The suit stems from a March 17, 2005 incident involving a 16-year-old student who fled Family Solutions Networks' Turning Winds school on Lake Cocolalla.

The student, according to police reports, made it to U.S. Highway 95 and hitched a ride from John Baisden Sr., whom the teen did not recognize as a school official.

The elder Baisden rendezvoused with his sons at the Westmond Store. Accounts of what ensued differ, police reports indicate.

The teen claimed he was dragged from the vehicle, handcuffed and beaten by the three men.
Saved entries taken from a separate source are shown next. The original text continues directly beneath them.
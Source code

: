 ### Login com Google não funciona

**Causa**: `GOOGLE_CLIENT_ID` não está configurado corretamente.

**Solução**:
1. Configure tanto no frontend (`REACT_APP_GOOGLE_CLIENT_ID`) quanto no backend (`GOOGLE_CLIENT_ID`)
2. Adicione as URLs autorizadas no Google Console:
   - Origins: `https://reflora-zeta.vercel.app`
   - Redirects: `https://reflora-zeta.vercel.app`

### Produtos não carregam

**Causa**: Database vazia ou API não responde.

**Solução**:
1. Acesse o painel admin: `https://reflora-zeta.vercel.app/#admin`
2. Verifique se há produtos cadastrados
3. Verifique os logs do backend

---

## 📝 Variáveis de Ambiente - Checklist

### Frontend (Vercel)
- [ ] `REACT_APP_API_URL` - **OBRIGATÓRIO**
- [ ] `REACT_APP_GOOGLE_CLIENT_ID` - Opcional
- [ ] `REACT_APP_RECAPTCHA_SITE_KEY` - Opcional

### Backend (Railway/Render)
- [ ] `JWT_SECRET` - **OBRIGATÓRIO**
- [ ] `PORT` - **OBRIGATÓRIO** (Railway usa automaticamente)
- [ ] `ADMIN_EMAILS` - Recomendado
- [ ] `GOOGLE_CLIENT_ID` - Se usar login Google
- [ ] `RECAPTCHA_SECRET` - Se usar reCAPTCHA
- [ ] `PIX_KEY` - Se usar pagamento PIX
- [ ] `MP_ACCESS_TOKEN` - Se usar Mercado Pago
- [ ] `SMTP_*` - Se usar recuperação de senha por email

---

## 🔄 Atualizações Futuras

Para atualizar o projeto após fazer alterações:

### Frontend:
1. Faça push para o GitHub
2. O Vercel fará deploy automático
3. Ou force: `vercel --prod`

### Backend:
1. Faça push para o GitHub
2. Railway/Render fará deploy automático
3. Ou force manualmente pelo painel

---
The Baisdens denied battering the teen and said he attacked them before being subdued.

The Baisdens were charged with misdemeanor injury to a child, but the state later moved to dismiss their cases due to concern that forcing the teen to testify would undermine progress he had made since the incident, court documents show.
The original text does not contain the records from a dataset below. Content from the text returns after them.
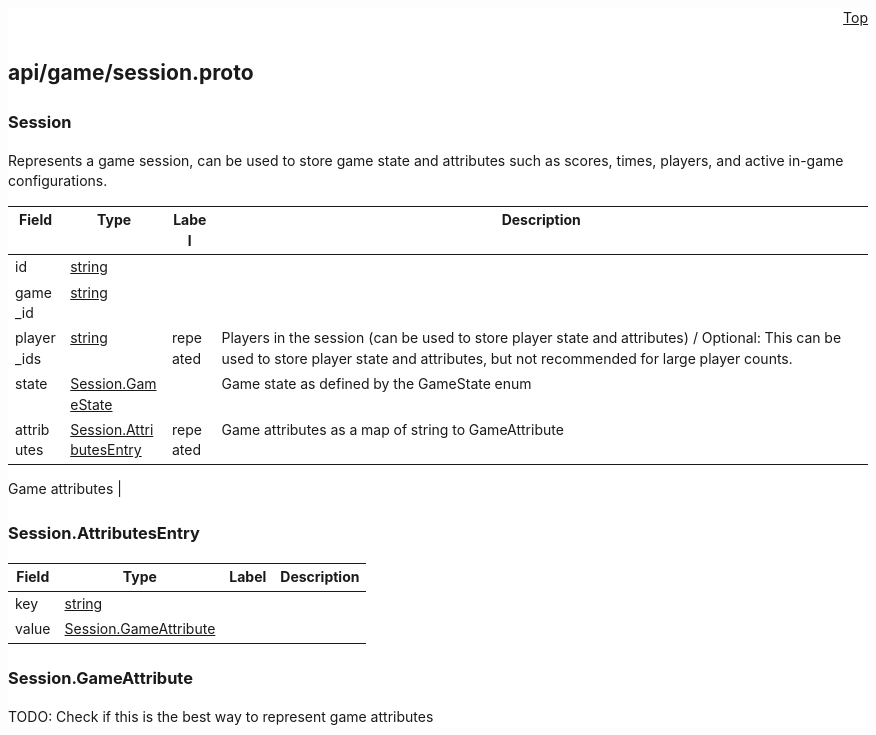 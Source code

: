 
 

 

 



<a name="api_game_session-proto"></a>
<p align="right"><a href="#top">Top</a></p>

## api/game/session.proto



<a name="api-game-Session"></a>

### Session
Represents a game session, can be used to store game state and attributes such as scores, times, players, and active in-game configurations.


| Field | Type | Label | Description |
| ----- | ---- | ----- | ----------- |
| id | [string](#string) |  |  |
| game_id | [string](#string) |  |  |
| player_ids | [string](#string) | repeated | Players in the session (can be used to store player state and attributes) / Optional: This can be used to store player state and attributes, but not recommended for large player counts. |
| state | [Session.GameState](#api-game-Session-GameState) |  | Game state as defined by the GameState enum |
| attributes | [Session.AttributesEntry](#api-game-Session-AttributesEntry) | repeated | Game attributes as a map of string to GameAttribute

Game attributes |






<a name="api-game-Session-AttributesEntry"></a>

### Session.AttributesEntry



| Field | Type | Label | Description |
| ----- | ---- | ----- | ----------- |
| key | [string](#string) |  |  |
| value | [Session.GameAttribute](#api-game-Session-GameAttribute) |  |  |






<a name="api-game-Session-GameAttribute"></a>

### Session.GameAttribute
TODO: Check if this is the best way to represent game attributes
The Basidens' counsel, Coeur d'Alene attorney Susan Weeks, alleges the charges against her clients were dropped after Deputy Prosecutor Sarah Hallock-Jayne learned of Lunde's history of falsifying reports and manipulating evidence.
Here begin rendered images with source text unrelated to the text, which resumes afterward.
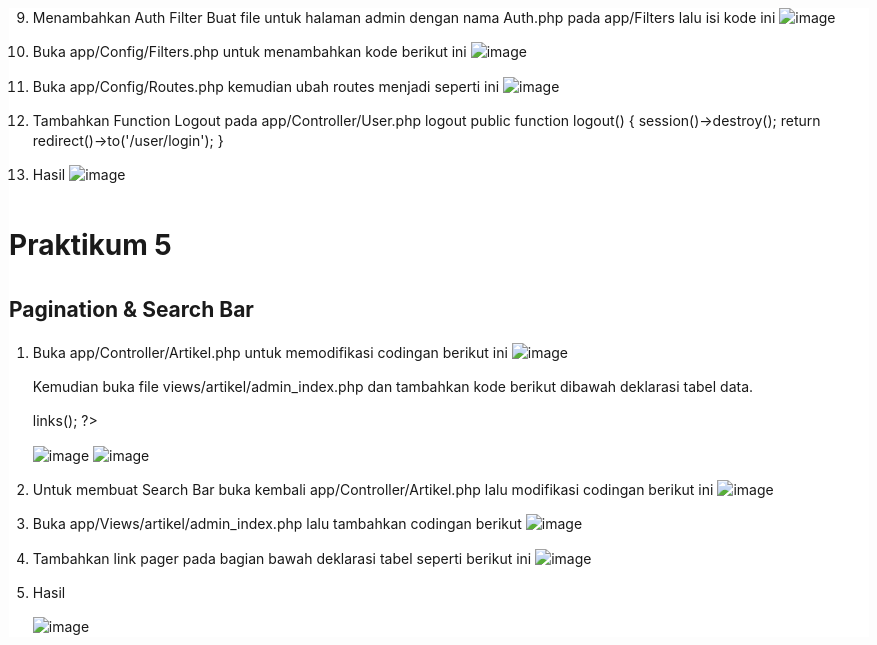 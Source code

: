 9. Menambahkan Auth Filter
   Buat file untuk halaman admin dengan nama Auth.php pada app/Filters lalu isi kode ini
   ![image](https://github.com/user-attachments/assets/80e7aaa0-d84a-460e-8e90-f02f56ae2ddc)

10. Buka app/Config/Filters.php untuk menambahkan kode berikut ini
   ![image](https://github.com/user-attachments/assets/0fa7f1f6-ac84-4b23-97bd-093450d3fa44)

11. Buka app/Config/Routes.php kemudian ubah routes menjadi seperti ini
   ![image](https://github.com/user-attachments/assets/e12fb778-a219-4f89-9a4b-7520ad9933bf)

12. Tambahkan Function Logout pada app/Controller/User.php
    logout
    public function logout()
      {
          session()->destroy();
          return redirect()->to('/user/login');
      }
      
13. Hasil
    ![image](https://github.com/user-attachments/assets/5b9d7117-2c0c-4e36-a7e0-a1f3f535fc94)


# Praktikum 5 #

## Pagination & Search Bar

1. Buka app/Controller/Artikel.php untuk memodifikasi codingan berikut ini
   ![image](https://github.com/user-attachments/assets/4f5db0b2-cc56-4550-bd49-182a87886dfc)

   Kemudian buka file views/artikel/admin_index.php dan tambahkan kode berikut dibawah deklarasi tabel data.
   <?= $pager->links(); ?>
   ![image](https://github.com/user-attachments/assets/7e509250-6e71-461d-b6e3-8ebba24c00e9)
   ![image](https://github.com/user-attachments/assets/9b7b76f0-fc50-4292-8ecc-60f29540cbcf)

3. Untuk membuat Search Bar buka kembali app/Controller/Artikel.php lalu modifikasi codingan berikut ini
   ![image](https://github.com/user-attachments/assets/9e9618f9-690b-4758-9332-22db4ad4e68c)

4. Buka app/Views/artikel/admin_index.php lalu tambahkan codingan berikut
   ![image](https://github.com/user-attachments/assets/ed8d97a7-4c65-405b-a2b0-74cd81cc73c4)

5. Tambahkan link pager pada bagian bawah deklarasi tabel seperti berikut ini
   ![image](https://github.com/user-attachments/assets/62622a31-5acc-4562-8d5f-f9c7e0e9447e)

6. Hasil

   ![image](https://github.com/user-attachments/assets/8b515dac-a0e4-4b27-851b-593b5fe0ed10)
Weeks claims in the suit that Lunde intimidated witnesses into making false statements, failed to disclose exculpatory information and slandered the Baisdens with the intent of harming their businesses relationships and standing with the Idaho Department of Health & Welfare, which regulates schools such as Turning Winds.

Lunde was fired last April and is in the process of suing Savage, alleging he was forced off the job for blowing the whistle on corruption in her department. Lunde's Boise attorney, Joe Filicetti, insists his client was an upstanding law officer and a victim of workplace harassment.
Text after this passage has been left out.